**Exercise goal:**
Restate word for word, and only, the lines that extend from the line containing "2. Activate the" through the end of the records below.

**Study material:**

********************

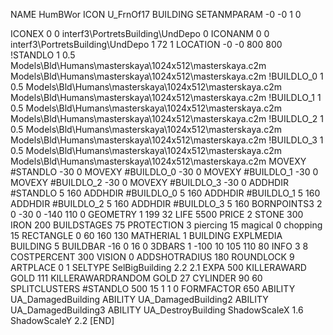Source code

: NAME HumBWor
ICON U_FrnOf17
BUILDING
SETANMPARAM -0 -0 1 0

ICONEX 0 0 interf3\PortretsBuilding\UndDepo 0
ICONANM 0 0 interf3\PortretsBuilding\UndDepo 1 72 1
LOCATION -0 -0 800 800
!STANDLO      1 0.5 Models\Bld\Humans\masterskaya\1024x512\masterskaya.c2m Models\Bld\Humans\masterskaya\1024x512\masterskaya.c2m
!BUILDLO_0    1 0.5 Models\Bld\Humans\masterskaya\1024x512\masterskaya.c2m Models\Bld\Humans\masterskaya\1024x512\masterskaya.c2m
!BUILDLO_1    1 0.5 Models\Bld\Humans\masterskaya\1024x512\masterskaya.c2m Models\Bld\Humans\masterskaya\1024x512\masterskaya.c2m
!BUILDLO_2    1 0.5 Models\Bld\Humans\masterskaya\1024x512\masterskaya.c2m Models\Bld\Humans\masterskaya\1024x512\masterskaya.c2m
!BUILDLO_3    1 0.5 Models\Bld\Humans\masterskaya\1024x512\masterskaya.c2m Models\Bld\Humans\masterskaya\1024x512\masterskaya.c2m
MOVEXY #STANDLO   -30 0
MOVEXY #BUILDLO_0 -30 0
MOVEXY #BUILDLO_1 -30 0
MOVEXY #BUILDLO_2 -30 0
MOVEXY #BUILDLO_3 -30 0
ADDHDIR #STANDLO 5 160
ADDHDIR #BUILDLO_0 5 160
ADDHDIR #BUILDLO_1 5 160
ADDHDIR #BUILDLO_2 5 160
ADDHDIR #BUILDLO_3 5 160
BORNPOINTS3 2 0 -30 0 -140 110 0
GEOMETRY 1 199 32
LIFE     5500
PRICE 2 STONE 300 IRON 200
BUILDSTAGES 75
PROTECTION 3 piercing 15 magical 0 chopping 15
RECTANGLE    0 60 160 130
MATHERIAL 1 BUILDING
EXPLMEDIA BUILDING 5
BUILDBAR    -16 0 16 0
3DBARS 1 -100 10 105 110 80
INFO 3 8
COSTPERCENT 300
VISION 0
ADDSHOTRADIUS 180
ROUNDLOCK 9
ARTPLACE 0 1
SELTYPE SelBigBuilding 2.2 2.1
EXPA 500
KILLERAWARD             GOLD 111
KILLERAWARDRANDOM       GOLD 27
CYLINDER 90 60
SPLITCLUSTERS #STANDLO 500 15 1 1 0
FORMFACTOR 650
ABILITY UA_DamagedBuilding
ABILITY UA_DamagedBuilding2
ABILITY UA_DamagedBuilding3
ABILITY UA_DestroyBuilding
ShadowScaleX 1.6
ShadowScaleY 2.2
[END]

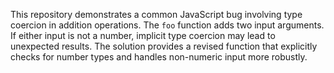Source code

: This repository demonstrates a common JavaScript bug involving type coercion in addition operations. The `foo` function adds two input arguments. If either input is not a number, implicit type coercion may lead to unexpected results. The solution provides a revised function that explicitly checks for number types and handles non-numeric input more robustly.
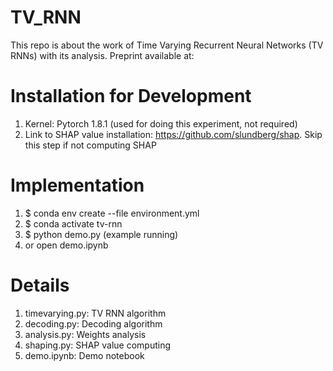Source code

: # TV_RNN

This repo is about the work of Time Varying Recurrent Neural Networks (TV RNNs) with its analysis. Preprint available at:

# Installation for Development
1. Kernel: Pytorch 1.8.1 (used for doing this experiment, not required)
2. Link to SHAP value installation: https://github.com/slundberg/shap. Skip this step if not computing SHAP
# Implementation
1. $ conda env create --file environment.yml
2. $ conda activate tv-rnn
3. $ python demo.py (example running)
4. or open demo.ipynb

# Details
1. timevarying.py: TV RNN algorithm
2. decoding.py: Decoding algorithm
3. analysis.py: Weights analysis
4. shaping.py: SHAP value computing
5. demo.ipynb: Demo notebook
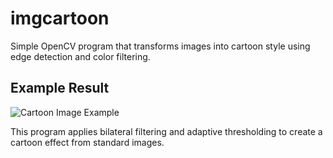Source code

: # imgcartoon
Simple OpenCV program that transforms images into cartoon style using edge detection and color filtering.

## Example Result
![Cartoon Image Example](out.png)

This program applies bilateral filtering and adaptive thresholding to create a cartoon effect from standard images.
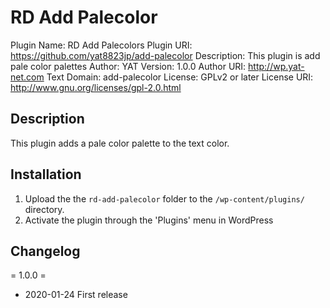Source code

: # RD Add Palecolor

Plugin Name: RD Add Palecolors
Plugin URI: https://github.com/yat8823jp/add-palecolor
Description: This plugin is add pale color palettes
Author: YAT
Version: 1.0.0
Author URI: http://wp.yat-net.com
Text Domain: add-palecolor
License: GPLv2 or later
License URI: http://www.gnu.org/licenses/gpl-2.0.html

## Description

This plugin adds a pale color palette to the text color.

## Installation

1. Upload the the `rd-add-palecolor` folder to the `/wp-content/plugins/` directory.
2. Activate the plugin through the 'Plugins' menu in WordPress

## Changelog

= 1.0.0 =

* 2020-01-24 First release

********************

**Answer area:**
2. Activate the plugin through the 'Plugins' menu in WordPress

## Changelog

= 1.0.0 =

* 2020-01-24 First release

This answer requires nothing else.